Otherwise, I managed to stay out of the way, even
while I stood nearly on top of the anesthesiologist
to get a glimpse of the surgeries.
During the first cut, as the resident traced the drawn-on
line from one corner of the breast to the other with
a scalpel and exposed the yellow adipose tissue, did
I feel a lightness in the back of my head, a disbelief
that the resident was actually breaking the skin while
the patient silently slept. Even as I write this, I recall
that lightness and surreal feeling. But I bent my knees
slightly, took some deep breaths, and by the end of the
surgery, felt like I could watch anything without flinching.

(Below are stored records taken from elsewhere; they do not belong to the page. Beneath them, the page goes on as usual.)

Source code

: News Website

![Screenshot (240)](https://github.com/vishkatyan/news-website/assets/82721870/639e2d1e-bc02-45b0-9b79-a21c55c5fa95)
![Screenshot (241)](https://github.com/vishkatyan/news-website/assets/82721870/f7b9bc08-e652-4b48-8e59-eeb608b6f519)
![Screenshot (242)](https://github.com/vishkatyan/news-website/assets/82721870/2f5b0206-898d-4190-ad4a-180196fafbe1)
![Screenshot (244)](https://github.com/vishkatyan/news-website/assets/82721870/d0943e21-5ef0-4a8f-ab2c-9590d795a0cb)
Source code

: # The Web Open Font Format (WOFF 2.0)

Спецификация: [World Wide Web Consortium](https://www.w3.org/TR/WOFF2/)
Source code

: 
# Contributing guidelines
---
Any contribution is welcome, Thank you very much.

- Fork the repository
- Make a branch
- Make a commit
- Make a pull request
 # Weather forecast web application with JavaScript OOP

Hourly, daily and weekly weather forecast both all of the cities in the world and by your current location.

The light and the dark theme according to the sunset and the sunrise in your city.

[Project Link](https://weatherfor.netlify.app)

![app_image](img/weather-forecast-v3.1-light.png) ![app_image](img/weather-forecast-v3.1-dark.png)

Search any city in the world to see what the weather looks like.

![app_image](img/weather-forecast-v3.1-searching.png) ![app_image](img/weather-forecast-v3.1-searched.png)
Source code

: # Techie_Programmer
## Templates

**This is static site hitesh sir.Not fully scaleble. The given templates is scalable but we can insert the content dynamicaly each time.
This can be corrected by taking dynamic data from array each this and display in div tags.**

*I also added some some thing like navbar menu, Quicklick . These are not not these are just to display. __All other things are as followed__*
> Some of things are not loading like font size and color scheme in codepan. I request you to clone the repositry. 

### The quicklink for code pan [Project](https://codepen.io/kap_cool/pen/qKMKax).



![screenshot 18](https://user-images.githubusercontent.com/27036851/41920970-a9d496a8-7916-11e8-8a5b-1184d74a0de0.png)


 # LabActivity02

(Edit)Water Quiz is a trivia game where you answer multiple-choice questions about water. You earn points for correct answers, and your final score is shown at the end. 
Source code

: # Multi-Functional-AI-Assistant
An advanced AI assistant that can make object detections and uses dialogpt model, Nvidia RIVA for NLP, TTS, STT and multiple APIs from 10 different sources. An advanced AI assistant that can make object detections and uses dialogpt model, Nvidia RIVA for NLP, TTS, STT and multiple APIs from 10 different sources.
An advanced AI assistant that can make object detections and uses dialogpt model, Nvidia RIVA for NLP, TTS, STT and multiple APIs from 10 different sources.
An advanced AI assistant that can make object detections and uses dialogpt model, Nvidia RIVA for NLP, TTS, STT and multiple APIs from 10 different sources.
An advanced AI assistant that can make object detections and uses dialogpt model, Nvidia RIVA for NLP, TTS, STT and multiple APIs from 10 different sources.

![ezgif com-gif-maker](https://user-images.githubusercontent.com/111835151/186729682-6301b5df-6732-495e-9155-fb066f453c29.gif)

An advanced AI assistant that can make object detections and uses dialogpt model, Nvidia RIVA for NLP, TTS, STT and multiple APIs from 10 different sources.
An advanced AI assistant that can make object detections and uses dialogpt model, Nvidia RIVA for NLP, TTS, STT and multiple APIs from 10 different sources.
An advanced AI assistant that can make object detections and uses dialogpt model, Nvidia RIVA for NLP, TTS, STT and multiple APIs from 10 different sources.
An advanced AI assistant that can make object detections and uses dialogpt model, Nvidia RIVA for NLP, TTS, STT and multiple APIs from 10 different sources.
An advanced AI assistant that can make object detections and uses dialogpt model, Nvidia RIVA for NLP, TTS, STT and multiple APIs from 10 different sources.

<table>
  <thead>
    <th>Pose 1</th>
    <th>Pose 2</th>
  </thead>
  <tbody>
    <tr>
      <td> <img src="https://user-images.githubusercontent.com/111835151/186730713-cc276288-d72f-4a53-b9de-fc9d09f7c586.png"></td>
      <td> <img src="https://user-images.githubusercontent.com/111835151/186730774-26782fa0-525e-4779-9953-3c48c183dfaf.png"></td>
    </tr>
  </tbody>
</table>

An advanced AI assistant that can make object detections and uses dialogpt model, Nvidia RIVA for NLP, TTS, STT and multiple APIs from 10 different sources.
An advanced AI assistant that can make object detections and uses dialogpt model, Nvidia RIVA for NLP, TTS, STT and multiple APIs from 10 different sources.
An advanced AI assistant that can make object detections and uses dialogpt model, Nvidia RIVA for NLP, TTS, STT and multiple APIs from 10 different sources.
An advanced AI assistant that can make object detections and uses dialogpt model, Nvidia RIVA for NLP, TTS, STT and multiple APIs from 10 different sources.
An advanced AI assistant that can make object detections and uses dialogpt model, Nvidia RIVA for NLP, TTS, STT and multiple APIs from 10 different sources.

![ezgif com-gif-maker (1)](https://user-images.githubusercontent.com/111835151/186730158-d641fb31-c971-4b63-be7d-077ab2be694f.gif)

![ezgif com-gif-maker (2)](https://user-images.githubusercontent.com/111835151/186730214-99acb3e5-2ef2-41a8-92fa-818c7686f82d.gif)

I was surprised at the apparent crudeness of the surgery
plan made with a marker, but perhaps the surgeon saw
things that I didn't. I was surprised too at the use
of the cauterizing wand used to cut through the tissue,
not ever having considered the problems that bleeding
might pose for surgery. The unpleasant smell of the cauterized
tissue permeated the room. Later, a resident told me
that the smell of cauterized liver tissue is the worst.

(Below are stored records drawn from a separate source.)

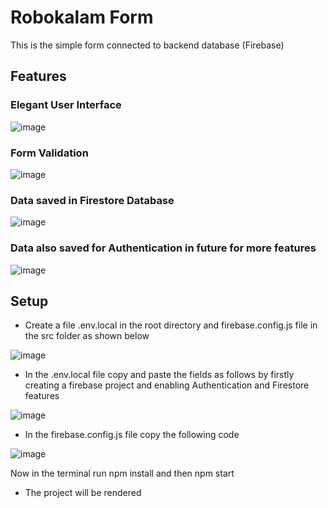 # Robokalam Form
This is the simple form connected to backend database (Firebase)

## Features

### Elegant User Interface
![image](https://user-images.githubusercontent.com/56101022/212485184-1d645876-5f8e-499a-9ac8-e839970a222a.png)


### Form Validation
![image](https://user-images.githubusercontent.com/56101022/212485210-f75973b8-3209-40fa-a986-2ca5c56f0d11.png)


### Data saved in Firestore Database
![image](https://user-images.githubusercontent.com/56101022/212485258-b976f8ab-bdc9-4568-bb56-8ee0cfa621c5.png)


### Data also saved for Authentication in future for more features
![image](https://user-images.githubusercontent.com/56101022/212485285-cbb7c4d6-e18c-4dcd-b3b8-089cde4e9f6c.png)


## Setup

- Create a file .env.local in the root directory and firebase.config.js file in the src folder as shown below

![image](https://user-images.githubusercontent.com/56101022/212736871-e9afd568-47c0-4cba-ba5e-223739606a3c.png)

- In the .env.local file copy and paste the fields as follows by firstly creating a firebase project and enabling Authentication and Firestore features

![image](https://user-images.githubusercontent.com/56101022/212737626-604cd89d-4a4b-4f74-9a71-e03777499c49.png)

- In the firebase.config.js file copy the following code 

![image](https://user-images.githubusercontent.com/56101022/212737857-9d2d335b-8c6a-4566-9648-82355b2bd0ad.png)

Now in the terminal run npm install and then npm start

- The project will be rendered
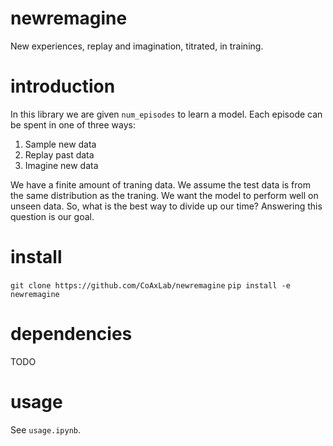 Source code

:# newremagine
New experiences, replay and imagination, titrated, in training.

# introduction
In this library we are given  `num_episodes` to learn a model. Each episode can be spent in one of three ways:
1. Sample new data
2. Replay past data
3. Imagine new data

We have a finite amount of traning data. We assume the test data is from the same distribution as the traning. We want the model to perform well on unseen data. So, what is the best way to divide up our time? Answering this question is our goal.

# install
`git clone https://github.com/CoAxLab/newremagine`
`pip install -e newremagine`

# dependencies
TODO

# usage
See `usage.ipynb`.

I am glad that I did not see a liver surgery!
I wondered about the patient--a Caucasian woman approximately
65 years old--as she had her entire breast removed. How
did she feel? What was it like to have a drainage tube
still in her chest, where her breast used to be, when
she woke up? I overheard the doctors and nurses saying
that she did not want to have her breasts removed, and
at the last minute she decided against having both breasts
removed. She had been diagnosed with cancer almost a
decade ago, and despite drug therapy following a lumpectomy,
the cancer had returned.
The next patient was a female in her seventies, with
perfectly manicured peach nails. Her arms just would
not stay on the table, as if she were trying to escape,
a somnambulist.
She had a tumor removed, along with the scar from surgery
to remove a tumor one-month prior. There was no drain
put in her breast, so that if would fill with fluid and
perhaps resemble its former shape. What would I do if
I were she? Would I feel the tenderness after the surgery,
and wonder if they got all the cancer this time?